--- START ---
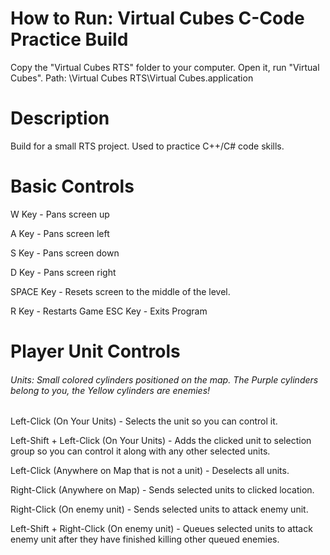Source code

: # How to Run: Virtual Cubes C-Code Practice Build
Copy the "Virtual Cubes RTS" folder to your computer. Open it, run "Virtual Cubes".
Path: \Virtual Cubes RTS\Virtual Cubes.application

# Description
Build for a small RTS project. Used to practice C++/C# code skills.

# Basic Controls

W Key - Pans screen up

A Key - Pans screen left

S Key - Pans screen down

D Key - Pans screen right


SPACE Key - Resets screen to the middle of the level.

R Key - Restarts Game
ESC Key - Exits Program

# Player Unit Controls
###### Units: Small colored cylinders positioned on the map. The Purple cylinders belong to you, the Yellow cylinders are enemies!

Left-Click (On Your Units) - Selects the unit so you can control it.

Left-Shift + Left-Click (On Your Units) - Adds the clicked unit to selection group so you can control it along with any other selected units.

Left-Click (Anywhere on Map that is not a unit) - Deselects all units.

Right-Click (Anywhere on Map) - Sends selected units to clicked location.

Right-Click (On enemy unit) - Sends selected units to attack enemy unit.

Left-Shift + Right-Click (On enemy unit) - Queues selected units to attack enemy unit after they have finished killing other queued enemies.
--- END ---
WHAT THE EXERCISE ASKS: Each line from the one containing "###### Units: Small" down to the final line of the listing must appear in the answer exactly as written, and no other line may.

WRITTEN RESPONSE:
###### Units: Small colored cylinders positioned on the map. The Purple cylinders belong to you, the Yellow cylinders are enemies!

Left-Click (On Your Units) - Selects the unit so you can control it.

Left-Shift + Left-Click (On Your Units) - Adds the clicked unit to selection group so you can control it along with any other selected units.

Left-Click (Anywhere on Map that is not a unit) - Deselects all units.

Right-Click (Anywhere on Map) - Sends selected units to clicked location.

Right-Click (On enemy unit) - Sends selected units to attack enemy unit.

Left-Shift + Right-Click (On enemy unit) - Queues selected units to attack enemy unit after they have finished killing other queued enemies.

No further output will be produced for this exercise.